New research from Texas A&M University has claimed to solve certain mysteries behind the killer fog that descended on London in December 1952 – and it could help China tackle its ongoing pollution problem.
On 5 December, 1952, a sulphuric fog descended on London without warning, covering the city for around four days before it lifted. Studies have suggested that it killed over 12,000 people. More than 150,000 were hospitalised.
"People have known that sulphate was a big contributor to the fog, and sulphuric acid particles were formed from sulphur dioxide released by coal burning for residential use and power plants, and other means," said Renyi Zhang, a chemistry professor at the university.
"But how sulphur dioxide was turned into sulphuric acid was unclear. Our results showed that this process was facilitated by nitrogen dioxide, another co-product of coal burning, and occurred initially on natural fog.
"Another key aspect in the conversion of sulphur dioxide to sulphate is that it produces acidic particles, which subsequently inhibits this process. Natural fog contained larger particles of several tens of micrometers in size, and the acid formed was sufficiently diluted. Evaporation of those fog particles then left smaller acidic haze particles that covered the city."

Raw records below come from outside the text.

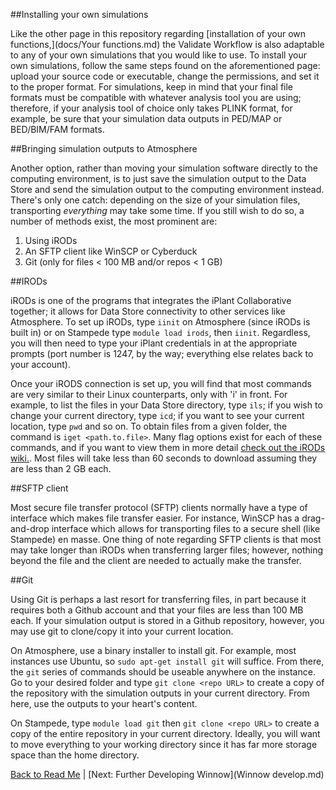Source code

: ##Installing your own simulations

Like the other page in this repository regarding [installation of your own functions,](docs/Your functions.md) the Validate Workflow is also adaptable to 
any of your own simulations that you would like to use. 
To install your own simulations, follow the same steps found on the aforementioned page: upload your source code or executable, change the permissions, and set it to the proper format.
For simulations, keep in mind that your final file formats must be compatible with whatever analysis tool you are using; 
therefore, if your analysis tool of choice only takes PLINK format, for example, be sure that your simulation data outputs in PED/MAP or BED/BIM/FAM formats.

##Bringing simulation outputs to Atmosphere

Another option, rather than moving your simulation software directly to the computing environment, 
is to just save the simulation output to the Data Store and send the simulation output to the computing environment instead. There's only one catch: depending on the size of your simulation files,
transporting *everything* may take some time. If you still wish to do so, a number of methods exist, the most prominent are:

1) Using iRODs
2) An SFTP client like WinSCP or Cyberduck
3) Git (only for files < 100 MB and/or repos < 1 GB)

##IRODs

iRODs is one of the programs that integrates the iPlant Collaborative together; it allows for Data Store connectivity to other services like Atmosphere.
To set up iRODs, type `iinit` on Atmosphere (since iRODs is built in) or on Stampede type `module load irods`, then `iinit`. 
Regardless, you will then need to type your iPlant credentials in at the appropriate prompts 
(port number is 1247, by the way; everything else relates back to your account).

Once your iRODS connection is set up, you will find that most commands are very similar to their Linux counterparts, only with 'i' in front. For example, to list the files in your Data Store
directory, type `ils`; if you wish to change your current directory, type `icd`; if you want to see your current location, type `pwd` and so on. To obtain files from a given folder, the command
is `iget <path.to.file>`. Many flag options exist for each of these commands, and if you want to view them in more detail [check out the iRODs wiki.](https://wiki.irods.org/index.php/icommands). 
Most files will take less than 60 seconds to download assuming they are less than 2 GB each.

##SFTP client

Most secure file transfer protocol (SFTP) clients normally have a type of interface which makes file transfer easier. 
For instance, WinSCP has a drag-and-drop interface which allows for transporting files to a secure shell (like Stampede) en masse.
One thing of note regarding SFTP clients is that most may take longer than iRODs when transferring larger files; 
however, nothing beyond the file and the client are needed to actually make the transfer.

##Git

Using Git is perhaps a last resort for transferring files, in part because it requires both a Github account and that your files are less than 100 MB each.
If your simulation output is stored in a Github repository, however, you may use git to clone/copy it into your current location.

On Atmosphere, use a binary installer to install git. For example, most instances use Ubuntu, so `sudo apt-get install git` will suffice. From there, the `git` series
of commands should be useable anywhere on the instance. Go to your desired folder and type `git clone <repo URL>` to create a copy of the repository with the simulation outputs
in your current directory. From here, use the outputs to your heart's content.

On Stampede, type `module load git` then `git clone <repo URL>` to create a copy of the entire repository in your current directory.
Ideally, you will want to move everything to your working directory since it has far more storage space than the home directory.

[Back to Read Me](../README.md) | [Next: Further Developing Winnow](Winnow develop.md)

Though the researchers have linked the findings to China's dangerous pollution problem, they say that the process is slightly different – with China's haze coming from much smaller particles that are first neutralised by ammonia. "Interestingly, while the London fog was highly acidic, contemporary Chinese haze is basically neutral," said Zhang.
China's growth in industry and manufacturing has led to air quality so poor that people regularly have to wear masks while outside.
The killer fog of London led to the country passing the Clean Air Act several years later. The study says that China will be able to deliver on promises to better the air quality by reducing emissions in nitrogen oxide and ammonia to stop the sulphate formation process.